The sites I’ve mentioned above are all great but once you have an article link from each of them what’s your next best use of your time – multiple links from the same site – or links from new sites? I think the later which is why I think PostRunner is worth the cost of the Keyword Academy alone.

What is PostRunner?

Technically its an interface  written in WordPress which allows you to submit guest posts to participating blogs. Practically its an enormous time saver.There is exactly one set of rules for PostRunner – here they are:

  • content must be at least 300 words long;
  • content must be unique and written by a human (no article spinners please);
  • no more than two anchored contextual links are allowed per an article

You add articles in a “normal” WordPress interface – which you should be familiar with. You can chose to either publish a post immediately or schedule it  for the future. You then select a  site to publish to and hit submit.

Your article will only appear once the site’s owner has approved the post. This can take up to 7 days. If there has been no response after 7 days the article is returned to you and you can resubmit to another directory. You get an email notification when you article is approved/declined/returned.

You can use the interface to see which articles you have published for which of your sites and where these are published. You can also filter the list by status (not sent, sent, live (published), scheduled). You can export a list of the article titles, urls of where published and site linked to from the article.
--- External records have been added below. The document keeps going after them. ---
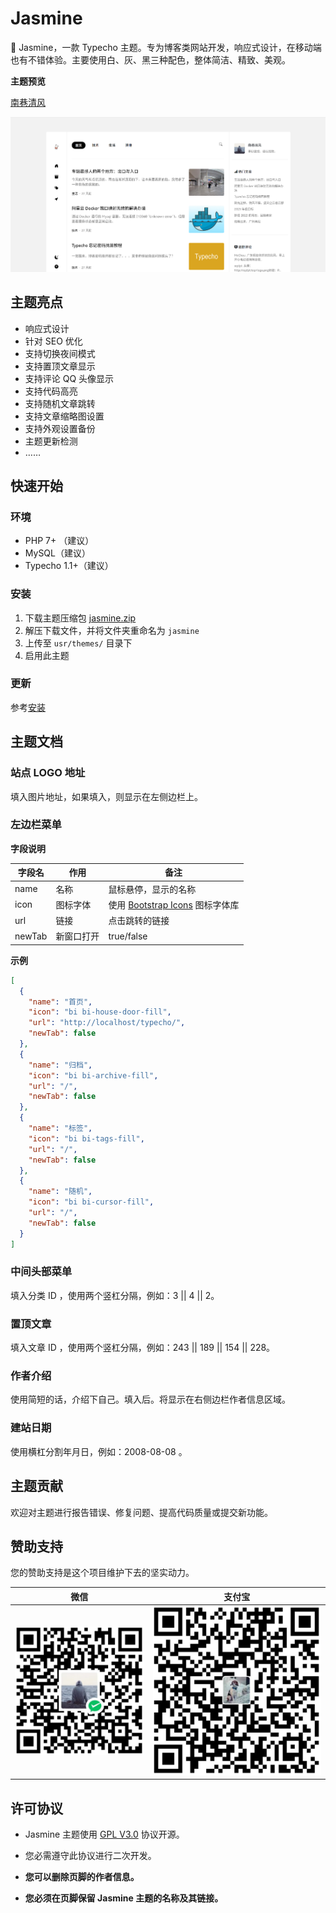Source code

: # Jasmine

🌼 Jasmine，一款 Typecho 主题。专为博客类网站开发，响应式设计，在移动端也有不错体验。主要使用白、灰、黑三种配色，整体简洁、精致、美观。

**主题预览**

[南巷清风](https://www.liaocp.cn/)

![主题图片](./docs/theme.png)

## 主题亮点

* 响应式设计
* 针对 SEO 优化
* 支持切换夜间模式
* 支持置顶文章显示
* 支持评论 QQ 头像显示
* 支持代码高亮
* 支持随机文章跳转
* 支持文章缩略图设置
* 支持外观设置备份
* 主题更新检测
* ……


## 快速开始

### 环境

* PHP 7+ （建议）
* MySQL（建议）
* Typecho 1.1+（建议）

### 安装

1. 下载主题压缩包 [jasmine.zip](https://github.com/liaocp666/Jasmine/releases)
2. 解压下载文件，并将文件夹重命名为 `jasmine`
3. 上传至 `usr/themes/` 目录下
4. 启用此主题

### 更新

参考[安装](#安装)

## 主题文档

### 站点 LOGO 地址

填入图片地址，如果填入，则显示在左侧边栏上。

### 左边栏菜单

**字段说明**

| 字段名 | 作用 | 备注                                                          |
|----|----|-------------------------------------------------------------|
| name | 名称 | 鼠标悬停，显示的名称                                                  |
| icon | 图标字体 | 使用 [Bootstrap Icons](https://icons.getbootstrap.com/) 图标字体库 |
| url | 链接 | 点击跳转的链接                                                     |
| newTab | 新窗口打开 | true/false                                                  |

**示例**

```json
[
  {
    "name": "首页",
    "icon": "bi bi-house-door-fill",
    "url": "http://localhost/typecho/",
    "newTab": false
  },
  {
    "name": "归档",
    "icon": "bi bi-archive-fill",
    "url": "/",
    "newTab": false
  },
  {
    "name": "标签",
    "icon": "bi bi-tags-fill",
    "url": "/",
    "newTab": false
  },
  {
    "name": "随机",
    "icon": "bi bi-cursor-fill",
    "url": "/",
    "newTab": false
  }
]
```

### 中间头部菜单

填入分类 ID ，使用两个竖杠分隔，例如：3 || 4 || 2。

### 置顶文章

填入文章 ID ，使用两个竖杠分隔，例如：243 || 189 ||  154 || 228。

### 作者介绍

使用简短的话，介绍下自己。填入后。将显示在右侧边栏作者信息区域。

### 建站日期

使用横杠分割年月日，例如：2008-08-08 。

## 主题贡献

欢迎对主题进行报告错误、修复问题、提高代码质量或提交新功能。

## 赞助支持

您的赞助支持是这个项目维护下去的坚实动力。

| 微信 | 支付宝                       |
|-----------------|---------------------------|
| ![微信](./docs/wxpay.png) | ![支付宝](./docs/alipay.png) |

## 许可协议

* Jasmine 主题使用 [GPL V3.0](https://github.com/liaocp666/theme-jasmine/blob/main/LICENSE) 协议开源。

* 您必需遵守此协议进行二次开发。

* **您可以删除页脚的作者信息。**

* **您必须在页脚保留 Jasmine 主题的名称及其链接。**
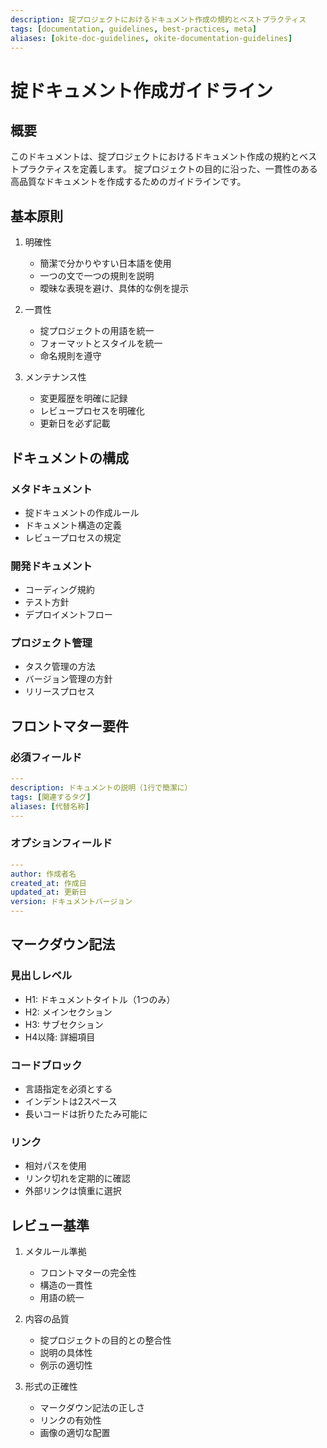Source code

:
 ```yaml
---
description: 掟プロジェクトにおけるドキュメント作成の規約とベストプラクティス
tags: [documentation, guidelines, best-practices, meta]
aliases: [okite-doc-guidelines, okite-documentation-guidelines]
---
```


# 掟ドキュメント作成ガイドライン

## 概要

このドキュメントは、掟プロジェクトにおけるドキュメント作成の規約とベストプラクティスを定義します。
掟プロジェクトの目的に沿った、一貫性のある高品質なドキュメントを作成するためのガイドラインです。

## 基本原則

1. 明確性
   - 簡潔で分かりやすい日本語を使用
   - 一つの文で一つの規則を説明
   - 曖昧な表現を避け、具体的な例を提示

2. 一貫性
   - 掟プロジェクトの用語を統一
   - フォーマットとスタイルを統一
   - 命名規則を遵守

3. メンテナンス性
   - 変更履歴を明確に記録
   - レビュープロセスを明確化
   - 更新日を必ず記載

## ドキュメントの構成

### メタドキュメント

- 掟ドキュメントの作成ルール
- ドキュメント構造の定義
- レビュープロセスの規定

### 開発ドキュメント

- コーディング規約
- テスト方針
- デプロイメントフロー

### プロジェクト管理

- タスク管理の方法
- バージョン管理の方針
- リリースプロセス

## フロントマター要件

### 必須フィールド

```yaml
---
description: ドキュメントの説明（1行で簡潔に）
tags: [関連するタグ]
aliases: [代替名称]
---
```

### オプションフィールド

```yaml
---
author: 作成者名
created_at: 作成日
updated_at: 更新日
version: ドキュメントバージョン
---
```

## マークダウン記法

### 見出しレベル

- H1: ドキュメントタイトル（1つのみ）
- H2: メインセクション
- H3: サブセクション
- H4以降: 詳細項目

### コードブロック

- 言語指定を必須とする
- インデントは2スペース
- 長いコードは折りたたみ可能に

### リンク

- 相対パスを使用
- リンク切れを定期的に確認
- 外部リンクは慎重に選択

## レビュー基準

1. メタルール準拠
   - フロントマターの完全性
   - 構造の一貫性
   - 用語の統一

2. 内容の品質
   - 掟プロジェクトの目的との整合性
   - 説明の具体性
   - 例示の適切性

3. 形式の正確性
   - マークダウン記法の正しさ
   - リンクの有効性
   - 画像の適切な配置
Set-by-step adding a Post to PostRunner

  1. Click “Add Post” and cut and paste your article in as you would normally. Don’t forget to add your links! (Sometimes I do). To add a link just select  the text you want to be anchored on e.g. blue widgets click the link button and cut and paste the url of the page you want to link to);
  2. If you don’t want the post to appear as soon as its approved  click “edit” next to “publish immediately” and change it to the date/time you want (I think the dates’ time are on Utah time);
  3. Click “choose publish location”. This will bring up a new screen listing available directories – the default shows all the “General” category directories but you can use the top right drop down to select from other categories (Health, Shopping etc). For each directory you will see PR – a title – which you can click to go the  site, any links you may already have from that site. Use the select button on the right to chose the directory you want.
  4. This will disappear the directory selection screen and you will be back on the basic WordPress post screen.
  5. Now click “check and save draft” – this should come back with a  message saying you have passed all the tests. If you haven’t passed they will tell you what’s wrong.
  6. Once you have passed the checks you click the submit to directory and you are done.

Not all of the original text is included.